Human resources
The term human resources was originally used in political economy and economics to refer to labor, one of several inputs (“factors of production”) necessary for production of wealth. Today, many corporations and businesses use the term “human resources” to refer to their employees and the portion of their organization that is responsible for personnel management. A nation’s workforce is one of the factors that determines the strength of its economy. A government can improve the quality of its workforce by maintaining a good public health system, ensuring an adequate wage, and providing education for its citizens. The globalization of the world economy has resulted in the migration of millions of workers from poorer countries to developed countries that offer more job opportunities. The billions of dollars in remittances sent every year by these workers to their relatives at home contribute significantly to the economies of their home countries.
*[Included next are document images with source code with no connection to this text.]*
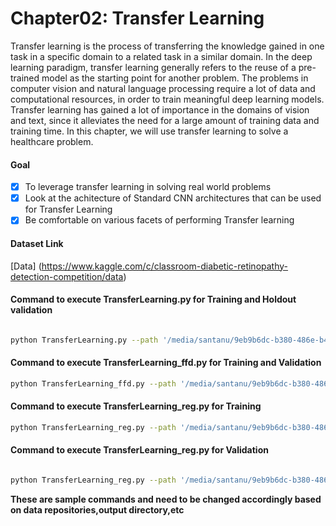 # Chapter02: Transfer Learning 

Transfer learning is the process of transferring the knowledge gained in one task in a
specific domain to a related task in a similar domain. In the deep learning paradigm,
transfer learning generally refers to the reuse of a pre-trained model as the starting point
for another problem. The problems in computer vision and natural language processing
require a lot of data and computational resources, in order to train meaningful deep
learning models. Transfer learning has gained a lot of importance in the domains of vision
and text, since it alleviates the need for a large amount of training data and training time. In
this chapter, we will use transfer learning to solve a healthcare problem.


#### Goal 

- [x] To leverage transfer learning in solving real world problems
- [x] Look at the achitecture of Standard CNN architectures that can be used for Transfer Learning
- [x] Be comfortable on various facets of performing Transfer learning 

#### Dataset Link
[Data] (https://www.kaggle.com/c/classroom-diabetic-retinopathy-detection-competition/data)

#### Command to execute TransferLearning.py for Training and Holdout validation

```bash

python TransferLearning.py --path '/media/santanu/9eb9b6dc-b380-486e-b4fd-c424a325b976/book AI/Diabetic Retinopathy/Extra/assignment2_train_dataset/' --class_folders '["class0","class1","class2","class3","class4"]' --dim 224 --lr 1e-4 --batch_size 16 --epochs 20 --initial_layers_to_freeze 10 --model InceptionV3 --folds 5 --outdir '/home/santanu/ML_DS_Catalog-/Transfer_Learning_DR/'

```

#### Command to execute TransferLearning_ffd.py for Training and Validation



```bash
python TransferLearning_ffd.py --path '/media/santanu/9eb9b6dc-b380-486e-b4fd-c424a325b976/book AI/Diabetic Retinopathy/Extra/assignment2_train_dataset/' --class_folders '["class0","class1","class2","class3","class4"]' --dim 224 --lr 1e-4 --batch_size 32 --epochs 50 --initial_layers_to_freeze 10 --model InceptionV3 --outdir '/home/santanu/ML_DS_Catalog-/Transfer_Learning_DR/'

```

#### Command to execute TransferLearning_reg.py for Training 
```bash
python TransferLearning_reg.py --path '/media/santanu/9eb9b6dc-b380-486e-b4fd-c424a325b976/book AI/Diabetic Retinopathy/Extra/assignment2_train_dataset/' --class_folders '["class0","class1","class2","class3","class4"]' --dim 224 --lr 1e-4 --batch_size 32 --epochs 5 --initial_layers_to_freeze 10 --model InceptionV3 --folds 5 --outdir '/home/santanu/ML_DS_Catalog-/Transfer_Learning_DR/Regression/'

```
#### Command to execute TransferLearning_reg.py for Validation 

```bash

python TransferLearning_reg.py --path '/media/santanu/9eb9b6dc-b380-486e-b4fd-c424a325b976/book AI/Diabetic Retinopathy/Extra/assignment2_train_dataset/' --class_folders '["class0","class1","class2","class3","class4"]' --dim 224 --lr 1e-4 --batch_size 32 --model InceptionV3 --outdir '/home/santanu/ML_DS_Catalog-/Transfer_Learning_DR/Regression/' --mode validation --model_save_dest --'/home/santanu/ML_DS_Catalog-/Transfer_Learning_DR/Regression/model_dict.pkl' --folds 5

```

**These are sample commands and need to be changed accordingly based on data repositories,output directory,etc**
Modern personnel management theory no longer regards workers as interchangeable components, but as a crucial productive resource that creates the largest and longest lasting advantage for an organization. Human beings contribute much more to a productive enterprise than "work;" they bring their character, ethics, creativity, and social connections. “Human capital,” the knowledge, skills, and motivation of employees, increases through experience and education, and through the creation of a “corporate culture” that encourages loyalty and the full utilization of talent.
Economics
Factors of Production
In economics, "factors of production" are the resources employed to produce goods and services. Though the term “factors of production” did not come into use until the late 1800s, the earliest economists identified human labor as one of the elements essential to the production of wealth. As Europe moved away from feudalism and began to industrialize, the value of individual human beings began to be recognized.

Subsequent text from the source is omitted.